ACTIVITY:
When you reach the line with "https://gist.github.com/newky2k/d03b4f51d474d8e54a0b" in the data below, begin printing lines exactly, and stop once the line with "When Xcode symbolicates" has been printed.
__________________________________________________
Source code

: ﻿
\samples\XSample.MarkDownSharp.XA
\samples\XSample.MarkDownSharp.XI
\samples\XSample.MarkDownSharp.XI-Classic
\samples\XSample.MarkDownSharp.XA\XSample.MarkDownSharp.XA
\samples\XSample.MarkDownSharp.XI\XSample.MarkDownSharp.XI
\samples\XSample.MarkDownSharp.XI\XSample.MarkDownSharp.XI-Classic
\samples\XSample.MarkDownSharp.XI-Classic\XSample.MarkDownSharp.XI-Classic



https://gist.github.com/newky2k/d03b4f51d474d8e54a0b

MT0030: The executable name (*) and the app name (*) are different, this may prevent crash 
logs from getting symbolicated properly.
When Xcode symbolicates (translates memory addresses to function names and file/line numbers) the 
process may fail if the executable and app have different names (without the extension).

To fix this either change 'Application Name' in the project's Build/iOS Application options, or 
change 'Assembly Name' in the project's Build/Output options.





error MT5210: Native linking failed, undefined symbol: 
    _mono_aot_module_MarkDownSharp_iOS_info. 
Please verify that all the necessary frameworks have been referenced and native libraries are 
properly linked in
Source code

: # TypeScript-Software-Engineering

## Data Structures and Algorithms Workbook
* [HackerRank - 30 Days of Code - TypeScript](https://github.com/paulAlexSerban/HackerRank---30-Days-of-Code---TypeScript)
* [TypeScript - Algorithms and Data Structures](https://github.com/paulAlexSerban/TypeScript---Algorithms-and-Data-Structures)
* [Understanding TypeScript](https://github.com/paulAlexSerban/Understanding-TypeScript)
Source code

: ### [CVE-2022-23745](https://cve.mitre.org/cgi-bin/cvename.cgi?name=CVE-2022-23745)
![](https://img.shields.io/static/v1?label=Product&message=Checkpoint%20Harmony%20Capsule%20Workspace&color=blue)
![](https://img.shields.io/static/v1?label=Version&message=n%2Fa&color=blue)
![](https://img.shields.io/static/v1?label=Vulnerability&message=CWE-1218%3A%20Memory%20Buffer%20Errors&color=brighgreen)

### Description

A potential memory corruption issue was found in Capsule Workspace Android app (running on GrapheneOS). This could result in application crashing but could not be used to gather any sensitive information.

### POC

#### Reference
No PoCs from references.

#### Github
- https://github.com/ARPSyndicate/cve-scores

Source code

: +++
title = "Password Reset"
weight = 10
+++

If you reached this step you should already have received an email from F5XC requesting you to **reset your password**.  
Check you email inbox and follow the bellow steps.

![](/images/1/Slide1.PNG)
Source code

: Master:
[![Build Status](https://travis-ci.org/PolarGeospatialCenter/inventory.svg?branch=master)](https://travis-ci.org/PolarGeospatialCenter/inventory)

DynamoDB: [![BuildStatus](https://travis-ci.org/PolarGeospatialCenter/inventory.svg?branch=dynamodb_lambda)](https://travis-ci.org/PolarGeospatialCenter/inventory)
__________________________________________________
ANSWER BELOW:
https://gist.github.com/newky2k/d03b4f51d474d8e54a0b

MT0030: The executable name (*) and the app name (*) are different, this may prevent crash 
logs from getting symbolicated properly.
When Xcode symbolicates (translates memory addresses to function names and file/line numbers) the 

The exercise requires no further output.